#### Directions for this task
Copy each entry below exactly.
------------------------------------------------
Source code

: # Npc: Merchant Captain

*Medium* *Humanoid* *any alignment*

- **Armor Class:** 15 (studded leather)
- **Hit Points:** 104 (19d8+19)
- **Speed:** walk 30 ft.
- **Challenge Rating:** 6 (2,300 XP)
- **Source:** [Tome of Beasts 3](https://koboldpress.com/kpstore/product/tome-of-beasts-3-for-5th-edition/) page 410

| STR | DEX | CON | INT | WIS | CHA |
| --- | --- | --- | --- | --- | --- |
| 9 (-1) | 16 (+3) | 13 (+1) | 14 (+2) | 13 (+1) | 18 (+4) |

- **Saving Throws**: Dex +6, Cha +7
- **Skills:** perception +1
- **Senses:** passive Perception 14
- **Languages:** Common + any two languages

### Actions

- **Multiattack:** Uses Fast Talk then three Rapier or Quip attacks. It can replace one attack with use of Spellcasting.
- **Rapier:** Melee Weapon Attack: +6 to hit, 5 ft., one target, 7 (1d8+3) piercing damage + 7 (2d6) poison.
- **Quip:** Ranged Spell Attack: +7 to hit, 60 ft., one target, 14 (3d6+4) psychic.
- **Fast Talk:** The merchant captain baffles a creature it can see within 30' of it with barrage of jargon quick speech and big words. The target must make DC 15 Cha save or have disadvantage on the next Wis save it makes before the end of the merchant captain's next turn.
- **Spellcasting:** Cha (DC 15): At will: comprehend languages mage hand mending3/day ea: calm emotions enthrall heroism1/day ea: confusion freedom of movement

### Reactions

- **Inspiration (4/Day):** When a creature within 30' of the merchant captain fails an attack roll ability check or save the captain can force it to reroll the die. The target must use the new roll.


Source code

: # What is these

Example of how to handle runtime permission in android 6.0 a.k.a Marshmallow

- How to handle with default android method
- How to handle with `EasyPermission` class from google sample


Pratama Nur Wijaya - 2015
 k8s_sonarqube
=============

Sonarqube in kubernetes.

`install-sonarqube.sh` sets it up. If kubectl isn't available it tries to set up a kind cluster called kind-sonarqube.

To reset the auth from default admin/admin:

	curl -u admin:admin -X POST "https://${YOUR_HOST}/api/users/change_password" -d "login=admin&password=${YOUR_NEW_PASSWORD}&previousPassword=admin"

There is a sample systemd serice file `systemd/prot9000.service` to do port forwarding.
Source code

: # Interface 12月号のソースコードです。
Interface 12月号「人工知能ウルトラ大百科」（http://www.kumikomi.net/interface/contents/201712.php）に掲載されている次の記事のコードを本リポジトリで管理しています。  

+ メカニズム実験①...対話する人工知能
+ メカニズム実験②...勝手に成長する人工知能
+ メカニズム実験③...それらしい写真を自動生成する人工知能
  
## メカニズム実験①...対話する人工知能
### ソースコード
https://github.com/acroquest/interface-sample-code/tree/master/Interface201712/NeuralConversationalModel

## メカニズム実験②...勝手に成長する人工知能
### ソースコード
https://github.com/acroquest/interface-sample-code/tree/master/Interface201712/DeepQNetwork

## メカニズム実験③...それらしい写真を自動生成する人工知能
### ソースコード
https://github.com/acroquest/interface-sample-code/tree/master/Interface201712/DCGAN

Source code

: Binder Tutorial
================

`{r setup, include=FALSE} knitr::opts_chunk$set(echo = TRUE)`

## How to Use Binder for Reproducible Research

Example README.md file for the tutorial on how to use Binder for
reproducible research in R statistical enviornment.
------------------------------------------------
#### Solution for this problem
Source code

: # Npc: Merchant Captain

*Medium* *Humanoid* *any alignment*

- **Armor Class:** 15 (studded leather)
- **Hit Points:** 104 (19d8+19)
- **Speed:** walk 30 ft.
- **Challenge Rating:** 6 (2,300 XP)
- **Source:** [Tome of Beasts 3](https://koboldpress.com/kpstore/product/tome-of-beasts-3-for-5th-edition/) page 410

| STR | DEX | CON | INT | WIS | CHA |
| --- | --- | --- | --- | --- | --- |
| 9 (-1) | 16 (+3) | 13 (+1) | 14 (+2) | 13 (+1) | 18 (+4) |

- **Saving Throws**: Dex +6, Cha +7
- **Skills:** perception +1
- **Senses:** passive Perception 14
- **Languages:** Common + any two languages

### Actions

- **Multiattack:** Uses Fast Talk then three Rapier or Quip attacks. It can replace one attack with use of Spellcasting.
- **Rapier:** Melee Weapon Attack: +6 to hit, 5 ft., one target, 7 (1d8+3) piercing damage + 7 (2d6) poison.
- **Quip:** Ranged Spell Attack: +7 to hit, 60 ft., one target, 14 (3d6+4) psychic.
- **Fast Talk:** The merchant captain baffles a creature it can see within 30' of it with barrage of jargon quick speech and big words. The target must make DC 15 Cha save or have disadvantage on the next Wis save it makes before the end of the merchant captain's next turn.
- **Spellcasting:** Cha (DC 15): At will: comprehend languages mage hand mending3/day ea: calm emotions enthrall heroism1/day ea: confusion freedom of movement

### Reactions

- **Inspiration (4/Day):** When a creature within 30' of the merchant captain fails an attack roll ability check or save the captain can force it to reroll the die. The target must use the new roll.


Source code

: # What is these

Example of how to handle runtime permission in android 6.0 a.k.a Marshmallow

- How to handle with default android method
- How to handle with `EasyPermission` class from google sample


Pratama Nur Wijaya - 2015
 k8s_sonarqube
=============

Sonarqube in kubernetes.

`install-sonarqube.sh` sets it up. If kubectl isn't available it tries to set up a kind cluster called kind-sonarqube.

To reset the auth from default admin/admin:

	curl -u admin:admin -X POST "https://${YOUR_HOST}/api/users/change_password" -d "login=admin&password=${YOUR_NEW_PASSWORD}&previousPassword=admin"

There is a sample systemd serice file `systemd/prot9000.service` to do port forwarding.
Source code

: # Interface 12月号のソースコードです。
Interface 12月号「人工知能ウルトラ大百科」（http://www.kumikomi.net/interface/contents/201712.php）に掲載されている次の記事のコードを本リポジトリで管理しています。  

+ メカニズム実験①...対話する人工知能
+ メカニズム実験②...勝手に成長する人工知能
+ メカニズム実験③...それらしい写真を自動生成する人工知能
  
## メカニズム実験①...対話する人工知能
### ソースコード
https://github.com/acroquest/interface-sample-code/tree/master/Interface201712/NeuralConversationalModel

## メカニズム実験②...勝手に成長する人工知能
### ソースコード
https://github.com/acroquest/interface-sample-code/tree/master/Interface201712/DeepQNetwork

## メカニズム実験③...それらしい写真を自動生成する人工知能
### ソースコード
https://github.com/acroquest/interface-sample-code/tree/master/Interface201712/DCGAN

Source code

: Binder Tutorial
================

`{r setup, include=FALSE} knitr::opts_chunk$set(echo = TRUE)`

## How to Use Binder for Reproducible Research

Example README.md file for the tutorial on how to use Binder for
reproducible research in R statistical enviornment.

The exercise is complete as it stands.